Experimental Results

The proposed SC-RNN achieves superior performance compared to other state-of-the-art methodologies on the H3.6M dataset, one of the largest benchmarks for human-skeleton motion prediction. Evaluations highlight SC-RNN's ability to outperform traditional methods, particularly in scenarios involving complex joint interactions and long-term motion forecasting. The empirical results underscore SC-RNN’s ability to effectively model and predict human motion by addressing both spatial and temporal dependencies.

Implications and Future Directions

The research carries significant implications for real-time applications involving human-computer interactions, virtual reality, and animation, where accurate motion prediction is essential. By providing a framework that can capture intricate motion patterns more effectively, SC-RNN could serve as a foundational model for future advancements in motion prediction tasks.

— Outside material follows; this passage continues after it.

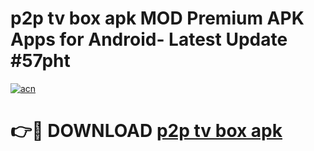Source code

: # p2p tv box apk MOD Premium APK Apps for Android- Latest Update #57pht

[![acn](https://github.com/user-attachments/assets/0f9c940e-d8b0-45ae-aac7-cd30a18b3e1c)](https://apps.libra.edu.pl/?title=p2p_tv_box_apk&ref=2F)

# 👉🔴 DOWNLOAD [p2p tv box apk](https://apps.libra.edu.pl/?title=p2p_tv_box_apk&ref=2F)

For future work, enhancing the scalability and efficiency of SC-RNN to handle larger and more diverse datasets remains an important avenue for exploration. Additionally, the integration of SC-RNN into multi-modal systems that combine skeletal data with other forms of sensory input, such as visual or auditory data, could yield more comprehensive models for understanding human activities.

In conclusion, the introduction of the SC-RNN represents a meaningful stride in addressing the complexities of human-skeleton motion prediction, providing a robust model that sets a new benchmark for future research in this domain.